EXERCISE REQUIREMENTS: Return the data below in full and exactly, except that the pictures are dropped.
Segment Start: DATA FOR THIS EXERCISE
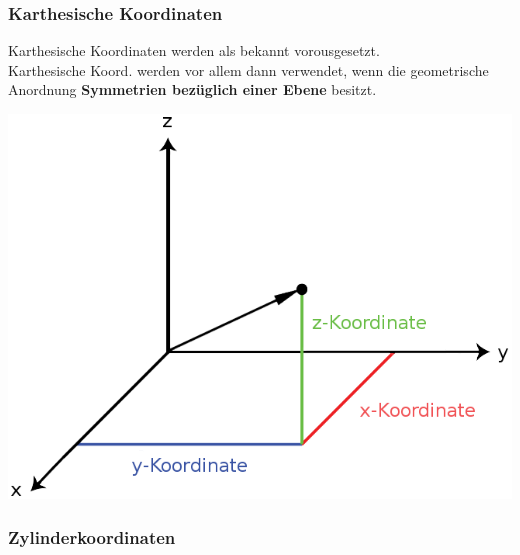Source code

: 	\subsubsection{Karthesische Koordinaten}

	 {}
	\beginip
	Karthesische Koordinaten werden als bekannt vorousgesetzt. \\
	Karthesische Koord. werden vor allem dann verwendet, wenn die geometrische Anordnung \textbf{Symmetrien bezüglich einer Ebene} besitzt.
	\begin{center}
		\includegraphics[scale=0.3]{img/cartesian.png}
	\end{center}
	\iend

	\newpage


	\subsubsection{Zylinderkoordinaten}

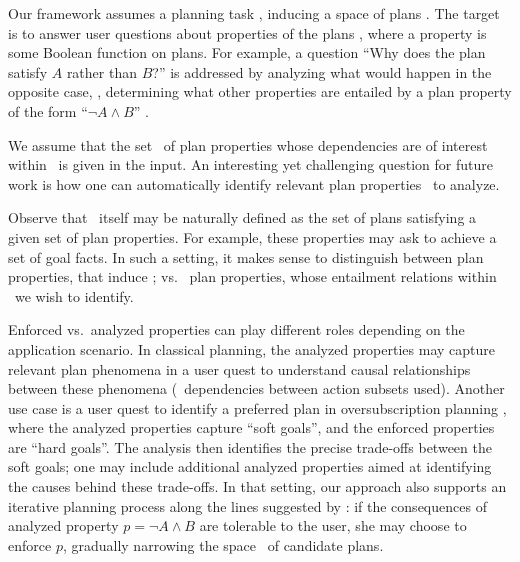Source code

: Our framework assumes a planning task \task, inducing a space of plans
\plans. The target is to answer user questions about properties of the
plans \plans, where a property is some Boolean function on plans. For
example, a question ``Why does the plan satisfy $A$ rather than $B$?''
is addressed by analyzing what would happen in the opposite case, \ie,
determining what other properties are entailed by a plan property of
the form ``$\neg A \wedge B$'' . 

%
We assume that the set \props\ of plan properties whose dependencies
are of interest within \plans\ is given in the input. An interesting
yet challenging question for future work is how one can automatically
identify relevant plan properties \props\ to analyze.

Observe that \plans\ itself may be naturally defined as the set of
plans satisfying a given set of plan properties. For example, these
properties may ask to achieve a set of goal facts. In such a setting,
it makes sense to distinguish between  plan
properties, that induce \plans; vs.\  plan
properties, whose entailment relations within \plans\ we wish to
identify. 

Enforced vs.\ analyzed properties can play different roles depending
on the application scenario. In classical planning, the analyzed
properties may capture relevant plan phenomena in a user quest to
understand causal relationships between these phenomena
(\eg\ dependencies between action subsets used). Another use case is a
user quest to identify a preferred plan in oversubscription planning
\cite{smith:icaps-04,domshlak:mirkis:jair-15}, where the analyzed
properties capture ``soft goals'', and the enforced properties are
``hard goals''. The analysis then identifies the precise trade-offs
between the soft goals; one may include additional analyzed properties
aimed at identifying the causes behind these trade-offs. In that
setting, our approach also supports an iterative planning process
along the lines suggested by \cite{smith:aaai-12}: if the consequences
of analyzed property $p = \neg A \wedge B$ are tolerable to the user,
she may choose to enforce $p$, gradually narrowing the space
\plans\ of candidate plans.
Segment End: DATA FOR THIS EXERCISE
RESULT BELOW:
Source code

: 	\subsubsection{Karthesische Koordinaten}

	 {}
	\beginip
	Karthesische Koordinaten werden als bekannt vorousgesetzt. \\
	Karthesische Koord. werden vor allem dann verwendet, wenn die geometrische Anordnung \textbf{Symmetrien bezüglich einer Ebene} besitzt.
	\begin{center}
		\includegraphics[scale=0.3]{img/cartesian.png}
	\end{center}
	\iend

	\newpage


	\subsubsection{Zylinderkoordinaten}

Source code

: Our framework assumes a planning task \task, inducing a space of plans
\plans. The target is to answer user questions about properties of the
plans \plans, where a property is some Boolean function on plans. For
example, a question ``Why does the plan satisfy $A$ rather than $B$?''
is addressed by analyzing what would happen in the opposite case, \ie,
determining what other properties are entailed by a plan property of
the form ``$\neg A \wedge B$'' . 

%
We assume that the set \props\ of plan properties whose dependencies
are of interest within \plans\ is given in the input. An interesting
yet challenging question for future work is how one can automatically
identify relevant plan properties \props\ to analyze.

Observe that \plans\ itself may be naturally defined as the set of
plans satisfying a given set of plan properties. For example, these
properties may ask to achieve a set of goal facts. In such a setting,
it makes sense to distinguish between  plan
properties, that induce \plans; vs.\  plan
properties, whose entailment relations within \plans\ we wish to
identify. 

Enforced vs.\ analyzed properties can play different roles depending
on the application scenario. In classical planning, the analyzed
properties may capture relevant plan phenomena in a user quest to
understand causal relationships between these phenomena
(\eg\ dependencies between action subsets used). Another use case is a
user quest to identify a preferred plan in oversubscription planning
\cite{smith:icaps-04,domshlak:mirkis:jair-15}, where the analyzed
properties capture ``soft goals'', and the enforced properties are
``hard goals''. The analysis then identifies the precise trade-offs
between the soft goals; one may include additional analyzed properties
aimed at identifying the causes behind these trade-offs. In that
setting, our approach also supports an iterative planning process
along the lines suggested by \cite{smith:aaai-12}: if the consequences
of analyzed property $p = \neg A \wedge B$ are tolerable to the user,
she may choose to enforce $p$, gradually narrowing the space
\plans\ of candidate plans.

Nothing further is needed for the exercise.